TASK DIRECTIONS
Your reply should be made up of every line in the records below that holds the string "要保留的會議類型".

(Beginning of MATERIAL SHOWN)

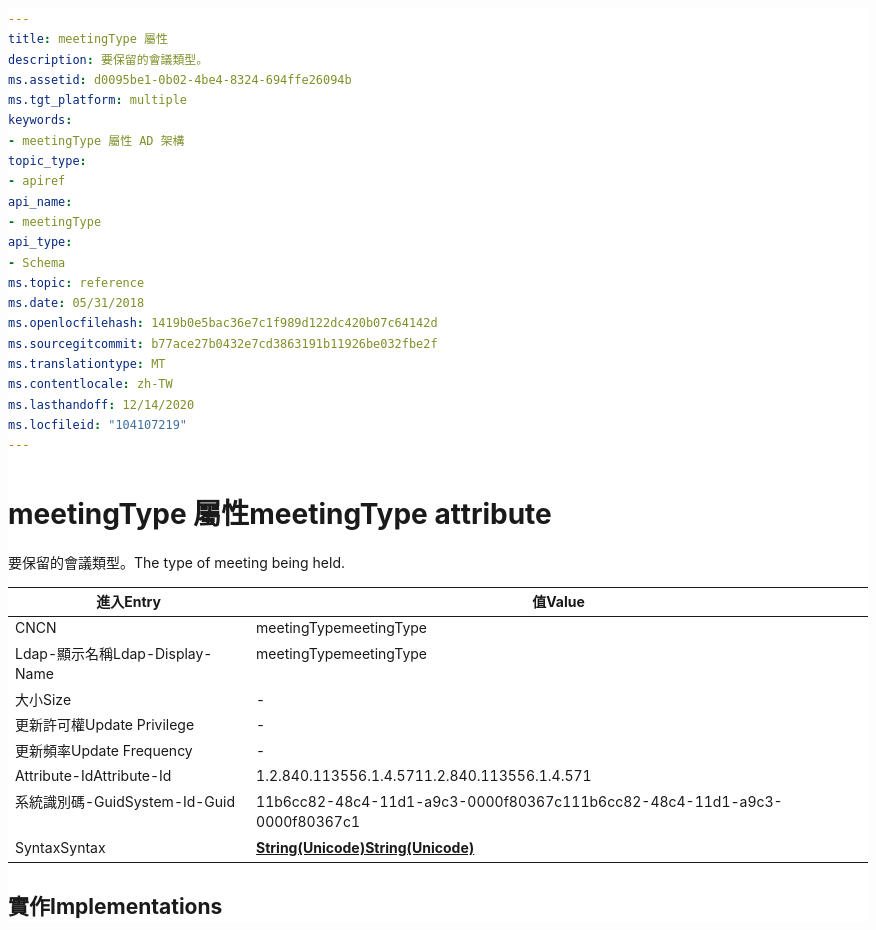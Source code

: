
 ```yaml
---
title: meetingType 屬性
description: 要保留的會議類型。
ms.assetid: d0095be1-0b02-4be4-8324-694ffe26094b
ms.tgt_platform: multiple
keywords:
- meetingType 屬性 AD 架構
topic_type:
- apiref
api_name:
- meetingType
api_type:
- Schema
ms.topic: reference
ms.date: 05/31/2018
ms.openlocfilehash: 1419b0e5bac36e7c1f989d122dc420b07c64142d
ms.sourcegitcommit: b77ace27b0432e7cd3863191b11926be032fbe2f
ms.translationtype: MT
ms.contentlocale: zh-TW
ms.lasthandoff: 12/14/2020
ms.locfileid: "104107219"
---
```

# <a name="meetingtype-attribute"></a><span data-ttu-id="6f801-104">meetingType 屬性</span><span class="sxs-lookup"><span data-stu-id="6f801-104">meetingType attribute</span></span>

<span data-ttu-id="6f801-105">要保留的會議類型。</span><span class="sxs-lookup"><span data-stu-id="6f801-105">The type of meeting being held.</span></span>



| <span data-ttu-id="6f801-106">進入</span><span class="sxs-lookup"><span data-stu-id="6f801-106">Entry</span></span> | <span data-ttu-id="6f801-107">值</span><span class="sxs-lookup"><span data-stu-id="6f801-107">Value</span></span> |
|-------------------|---------------------------------------------|
| <span data-ttu-id="6f801-108">CN</span><span class="sxs-lookup"><span data-stu-id="6f801-108">CN</span></span>                | <span data-ttu-id="6f801-109">meetingType</span><span class="sxs-lookup"><span data-stu-id="6f801-109">meetingType</span></span>                                 |
| <span data-ttu-id="6f801-110">Ldap-顯示名稱</span><span class="sxs-lookup"><span data-stu-id="6f801-110">Ldap-Display-Name</span></span> | <span data-ttu-id="6f801-111">meetingType</span><span class="sxs-lookup"><span data-stu-id="6f801-111">meetingType</span></span>                                 |
| <span data-ttu-id="6f801-112">大小</span><span class="sxs-lookup"><span data-stu-id="6f801-112">Size</span></span>              | \-                                          |
| <span data-ttu-id="6f801-113">更新許可權</span><span class="sxs-lookup"><span data-stu-id="6f801-113">Update Privilege</span></span>  | \-                                          |
| <span data-ttu-id="6f801-114">更新頻率</span><span class="sxs-lookup"><span data-stu-id="6f801-114">Update Frequency</span></span>  | \-                                          |
| <span data-ttu-id="6f801-115">Attribute-Id</span><span class="sxs-lookup"><span data-stu-id="6f801-115">Attribute-Id</span></span>      | <span data-ttu-id="6f801-116">1.2.840.113556.1.4.571</span><span class="sxs-lookup"><span data-stu-id="6f801-116">1.2.840.113556.1.4.571</span></span>                      |
| <span data-ttu-id="6f801-117">系統識別碼-Guid</span><span class="sxs-lookup"><span data-stu-id="6f801-117">System-Id-Guid</span></span>    | <span data-ttu-id="6f801-118">11b6cc82-48c4-11d1-a9c3-0000f80367c1</span><span class="sxs-lookup"><span data-stu-id="6f801-118">11b6cc82-48c4-11d1-a9c3-0000f80367c1</span></span>        |
| <span data-ttu-id="6f801-119">Syntax</span><span class="sxs-lookup"><span data-stu-id="6f801-119">Syntax</span></span>            | [<span data-ttu-id="6f801-120">**String(Unicode)**</span><span class="sxs-lookup"><span data-stu-id="6f801-120">**String(Unicode)**</span></span>](s-string-unicode.md) |



## <a name="implementations"></a><span data-ttu-id="6f801-121">實作</span><span class="sxs-lookup"><span data-stu-id="6f801-121">Implementations</span></span>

(End of MATERIAL SHOWN)

RESPONSE BOX
description: 要保留的會議類型。
<span data-ttu-id="6f801-105">要保留的會議類型。</span><span class="sxs-lookup"><span data-stu-id="6f801-105">The type of meeting being held.</span></span>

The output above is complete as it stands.